WHAT IS REQUIRED: Please write out the lines of the data exactly, beginning with the first and ending with the line containing "Well, good thing"; leave the pictures behind.

DATASET RECORDS:
--------------------

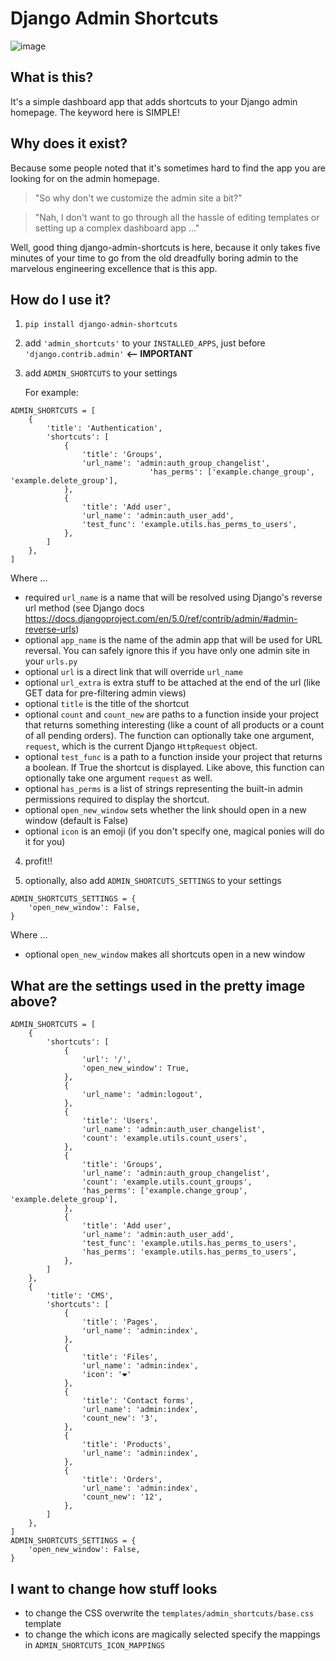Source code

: # Django Admin Shortcuts

![image](https://raw.github.com/alesdotio/django-admin-shortcuts/gh-pages/images/django-admin-shortcuts.png)


## What is this?

It's a simple dashboard app that adds shortcuts to your Django admin homepage. The keyword here is SIMPLE!


## Why does it exist?

Because some people noted that it's sometimes hard to find the app you are looking for on the admin homepage.

> "So why don't we customize the admin site a bit?"

> "Nah, I don't want to go through all the hassle of editing templates or setting up a complex dashboard app ..."

Well, good thing django-admin-shortcuts is here, because it only takes five minutes of your time to go from the old
dreadfully boring admin to the marvelous engineering excellence that is this app.


## How do I use it?

1) `pip install django-admin-shortcuts`

2) add `'admin_shortcuts'` to your `INSTALLED_APPS`, just before `'django.contrib.admin'` **<-- IMPORTANT**

3) add `ADMIN_SHORTCUTS` to your settings

    For example:

```
ADMIN_SHORTCUTS = [
    {
        'title': 'Authentication',
        'shortcuts': [
            {
                'title': 'Groups',
                'url_name': 'admin:auth_group_changelist',
                               'has_perms': ['example.change_group', 'example.delete_group'],
            },
            {
                'title': 'Add user',
                'url_name': 'admin:auth_user_add',
                'test_func': 'example.utils.has_perms_to_users',
            },
        ]
    },
]
```

Where ...

* required `url_name` is a name that will be resolved using Django's reverse url method (see Django docs https://docs.djangoproject.com/en/5.0/ref/contrib/admin/#admin-reverse-urls)
* optional `app_name` is the name of the admin app that will be used for URL reversal. You can safely ignore this if you have only one admin site in your ``urls.py``
* optional `url` is a direct link that will override `url_name`
* optional `url_extra` is extra stuff to be attached at the end of the url (like GET data for pre-filtering admin views)
* optional `title` is the title of the shortcut
* optional `count` and `count_new` are paths to a function inside your project that returns something interesting (like a count of all products or a count of all pending orders).
  The function can optionally take one argument, `request`, which is the current Django `HttpRequest` object.
* optional `test_func` is a path to a function inside your project that returns a boolean. If True the shortcut is displayed.
  Like above, this function can optionally take one argument `request` as well.
* optional `has_perms` is a list of strings representing the built-in admin permissions required to display the shortcut.
* optional `open_new_window` sets whether the link should open in a new window (default is False)
* optional `icon` is an emoji (if you don't specify one, magical ponies will do it for you)

4) profit!!

5) optionally, also add ``ADMIN_SHORTCUTS_SETTINGS`` to your settings

```
ADMIN_SHORTCUTS_SETTINGS = {
    'open_new_window': False,
}
```


Where ...

* optional `open_new_window` makes all shortcuts open in a new window


## What are the settings used in the pretty image above?

```
ADMIN_SHORTCUTS = [
    {
        'shortcuts': [
            {
                'url': '/',
                'open_new_window': True,
            },
            {
                'url_name': 'admin:logout',
            },
            {
                'title': 'Users',
                'url_name': 'admin:auth_user_changelist',
                'count': 'example.utils.count_users',
            },
            {
                'title': 'Groups',
                'url_name': 'admin:auth_group_changelist',
                'count': 'example.utils.count_groups',
                'has_perms': ['example.change_group', 'example.delete_group'],
            },
            {
                'title': 'Add user',
                'url_name': 'admin:auth_user_add',
                'test_func': 'example.utils.has_perms_to_users',
                'has_perms': 'example.utils.has_perms_to_users',
            },
        ]
    },
    {
        'title': 'CMS',
        'shortcuts': [
            {
                'title': 'Pages',
                'url_name': 'admin:index',
            },
            {
                'title': 'Files',
                'url_name': 'admin:index',
                'icon': '❤️'
            },
            {
                'title': 'Contact forms',
                'url_name': 'admin:index',
                'count_new': '3',
            },
            {
                'title': 'Products',
                'url_name': 'admin:index',
            },
            {
                'title': 'Orders',
                'url_name': 'admin:index',
                'count_new': '12',
            },
        ]
    },
]
ADMIN_SHORTCUTS_SETTINGS = {
    'open_new_window': False,
}
```


## I want to change how stuff looks

* to change the CSS overwrite the ``templates/admin_shortcuts/base.css`` template
* to change the which icons are magically selected specify the mappings in ``ADMIN_SHORTCUTS_ICON_MAPPINGS``

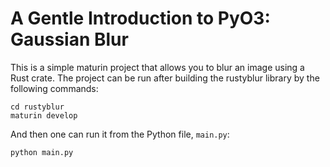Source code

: # A Gentle Introduction to PyO3: Gaussian Blur

This is a simple maturin project that allows you to blur an image using a Rust crate.
The project can be run after building the rustyblur library by the following commands:

```
cd rustyblur
maturin develop
```

And then one can run it from the Python file, `main.py`:

```
python main.py
```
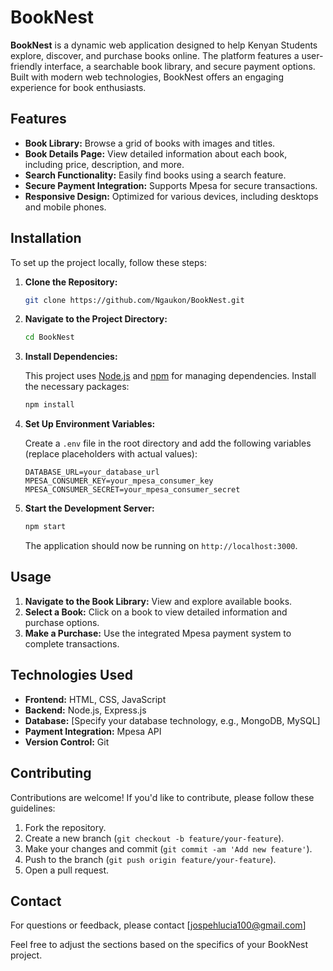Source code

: # BookNest

**BookNest** is a dynamic web application designed to help Kenyan Students explore, discover, and purchase books online. The platform features a user-friendly interface, a searchable book library, and secure payment options. Built with modern web technologies, BookNest offers an engaging experience for book enthusiasts.

## Features

- **Book Library:** Browse a grid of books with images and titles.
- **Book Details Page:** View detailed information about each book, including price, description, and more.
- **Search Functionality:** Easily find books using a search feature.
- **Secure Payment Integration:** Supports Mpesa for secure transactions.
- **Responsive Design:** Optimized for various devices, including desktops and mobile phones.

## Installation

To set up the project locally, follow these steps:

1. **Clone the Repository:**

   ```bash
   git clone https://github.com/Ngaukon/BookNest.git
   ```

2. **Navigate to the Project Directory:**

   ```bash
   cd BookNest
   ```

3. **Install Dependencies:**

   This project uses [Node.js](https://nodejs.org/) and [npm](https://www.npmjs.com/) for managing dependencies. Install the necessary packages:

   ```bash
   npm install
   ```

4. **Set Up Environment Variables:**

   Create a `.env` file in the root directory and add the following variables (replace placeholders with actual values):

   ```env
   DATABASE_URL=your_database_url
   MPESA_CONSUMER_KEY=your_mpesa_consumer_key
   MPESA_CONSUMER_SECRET=your_mpesa_consumer_secret
   ```

5. **Start the Development Server:**

   ```bash
   npm start
   ```

   The application should now be running on `http://localhost:3000`.

## Usage

1. **Navigate to the Book Library:** View and explore available books.
2. **Select a Book:** Click on a book to view detailed information and purchase options.
3. **Make a Purchase:** Use the integrated Mpesa payment system to complete transactions.

## Technologies Used

- **Frontend:** HTML, CSS, JavaScript
- **Backend:** Node.js, Express.js
- **Database:** [Specify your database technology, e.g., MongoDB, MySQL]
- **Payment Integration:** Mpesa API
- **Version Control:** Git

## Contributing

Contributions are welcome! If you'd like to contribute, please follow these guidelines:

1. Fork the repository.
2. Create a new branch (`git checkout -b feature/your-feature`).
3. Make your changes and commit (`git commit -am 'Add new feature'`).
4. Push to the branch (`git push origin feature/your-feature`).
5. Open a pull request.

## Contact

For questions or feedback, please contact [jospehlucia100@gmail.com]


Feel free to adjust the sections based on the specifics of your BookNest project.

--------------------

RESPONSE TO THE EXERCISE:
Source code

: # Django Admin Shortcuts

![image](https://raw.github.com/alesdotio/django-admin-shortcuts/gh-pages/images/django-admin-shortcuts.png)


## What is this?

It's a simple dashboard app that adds shortcuts to your Django admin homepage. The keyword here is SIMPLE!


## Why does it exist?

Because some people noted that it's sometimes hard to find the app you are looking for on the admin homepage.

> "So why don't we customize the admin site a bit?"

> "Nah, I don't want to go through all the hassle of editing templates or setting up a complex dashboard app ..."

Well, good thing django-admin-shortcuts is here, because it only takes five minutes of your time to go from the old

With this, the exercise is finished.